Yes, “retraité” as adjective would do the job. But it’s of more use as a noun (“un retraité”, “les retraités”)

The French speakers I know (who I’m always asking about my amateur French) claim that they’re lazy enough that they’ll shorten anything. “Je ne sais pas” became "J’pas" long ago.

Heck, I spent the best years of my life learning their awkward counting, where seventy is 'Soixante-dix" (“sixty-ten”), eighty is said “Quatre-vingt” (“four twenties”) and ninety is “Quatre-vingt dix” (“four twenties ten”). Quelle le fuque?

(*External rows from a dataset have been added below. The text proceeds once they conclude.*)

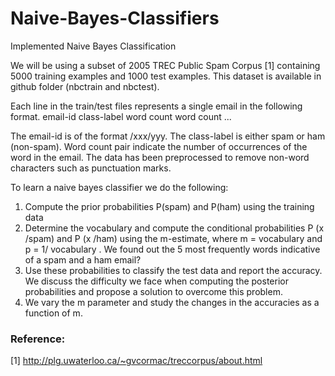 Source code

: # Naive-Bayes-Classifiers
Implemented Naive Bayes Classification

We will be using a subset of 2005 TREC Public Spam Corpus [1] containing 5000 training examples and 1000 test examples. This dataset is available in github folder (nbctrain and nbctest).

Each line in the train/test files represents a single email in the following format.
email-id class-label word count word count ...

The email-id is of the format /xxx/yyy. The class-label is either spam or ham (non-spam). Word count
pair indicate the number of occurrences of the word in the email. The data has been preprocessed to
remove non-word characters such as punctuation marks.

To learn a naive bayes classifier we do the following:

1. Compute the prior probabilities P(spam) and P(ham) using the training data
2. Determine the vocabulary and compute the conditional probabilities P (x /spam) and P (x /ham)  using the m-estimate, where m = vocabulary and p = 	1/ vocabulary . We found out the 5 most frequently words indicative of a spam and a ham email?
3. Use these probabilities to classify the test data and report the accuracy. We discuss the difficulty we face when computing the posterior probabilities and propose a solution to overcome this problem.
4. We vary the m parameter and study the changes in the accuracies as a function of m.


### Reference:
[1] http://plg.uwaterloo.ca/~gvcormac/treccorpus/about.html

And now, the younger Frenchies laugh at me and say they gave up on that, and just say Soixante, Septante, Huitante, Neufante.

So I’m betting à la retraite would be shortened to retraité.
And “Un vieux bibliothécaire à la retraite” would be “Un bibliothécaire retraité”.

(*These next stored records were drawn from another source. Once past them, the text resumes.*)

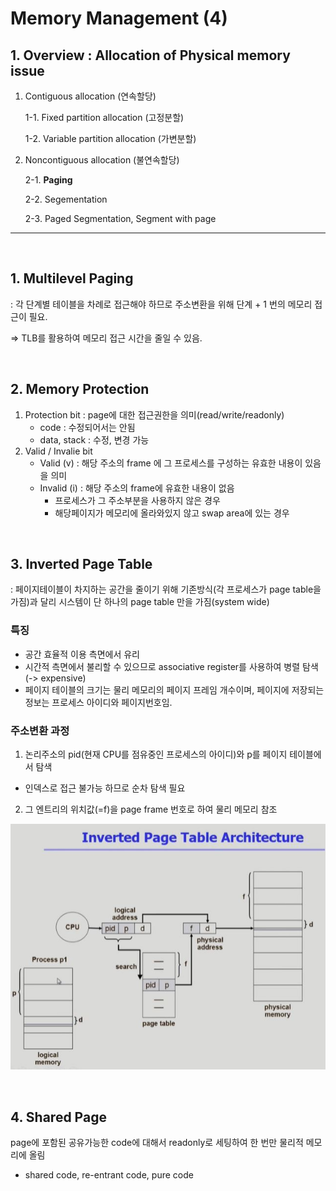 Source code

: # Memory Management (4)

## 1. Overview : Allocation of Physical memory issue

1. Contiguous allocation (연속할당)

    1-1. Fixed partition allocation (고정분할)

    1-2. Variable partition allocation (가변분할)

2. Noncontiguous allocation (불연속할당)

    2-1. **Paging**

    2-2. Segementation

    2-3. Paged Segmentation, Segment with page

--- 

<br/>

## 1. Multilevel Paging

: 각 단계별 테이블을 차례로 접근해야 하므로 주소변환을 위해 단계 + 1 번의 메모리 접근이 필요.

=> TLB를 활용하여 메모리 접근 시간을 줄일 수 있음.

<br>

## 2. Memory Protection 

1. Protection bit : page에 대한 접근권한을 의미(read/write/readonly)
    * code : 수정되어서는 안됨
    * data, stack : 수정, 변경 가능
2. Valid / Invalie bit
    * Valid (v) : 해당 주소의 frame 에 그 프로세스를 구성하는 유효한 내용이 있음을 의미
    * Invalid (i) : 해당 주소의 frame에 유효한 내용이 없음
        * 프로세스가 그 주소부분을 사용하지 않은 경우
        * 해당페이지가 메모리에 올라와있지 않고 swap area에 있는 경우

<br>

## 3. Inverted Page Table

: 페이지테이블이 차지하는 공간을 줄이기 위해 기존방식(각 프로세스가 page table을 가짐)과 달리 시스템이 단 하나의 page table 만을 가짐(system wide)

### 특징 

* 공간 효율적 이용 측면에서 유리
* 시간적 측면에서 불리할 수 있으므로 associative register를 사용하여 병렬 탐색(-> expensive)
* 페이지 테이블의 크기는 물리 메모리의 페이지 프레임 개수이며, 페이지에 저장되는 정보는 프로세스 아이디와 페이지번호임.

### 주소변환 과정
1. 논리주소의 pid(현재 CPU를 점유중인 프로세스의 아이디)와 p를 페이지 테이블에서 탐색
* 인덱스로 접근 불가능 하므로 순차 탐색 필요
2. 그 엔트리의 위치값(=f)을 page frame 번호로 하여 물리 메모리 참조

![인버티드페이지테이블](image/invertedpagetable.JPG)

<br>

## 4. Shared Page

page에 포함된 공유가능한 code에 대해서 readonly로 세팅하여 한 번만 물리적 메모리에 올림
* shared code, re-entrant code, pure code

I was told that was the usage in Belgium (don’t know how true that is).

I have never, ever heard that in France, but I have in Switzerland, past the border. Belgium, I can’t remember. Either way, I would not talk like that unless you are deliberately putting on a dialect.

Also, FYI, someone who visited Québec City later reported “un accent morbide”, I believe she said :slight_smile:

Yep, Belgium and Swiss count as septante (70), octante (80) and nonante (90). But if you say that in France, you will be looked at (and maybe not even understood) even by youngsters.
And we used “mille neuf cent quatre vingt dix neuf” for 1999…

Soixante: universal
Septante: Switzerland and Belgium
Huitante: Switzerland only. In France and Belgium 80 is still quatre-vingts.
Octante: Canada?
Nonante: Switzerland and Belgium

Help me make sense of this. The retired policeman is shouting through the window while sleeping? Or he had recently been sleeping but is now awake and shouting through the window? Or the person sleeping is a different person from the person shouting?

He was sleeping, had been waken up and shouts to know what waken him.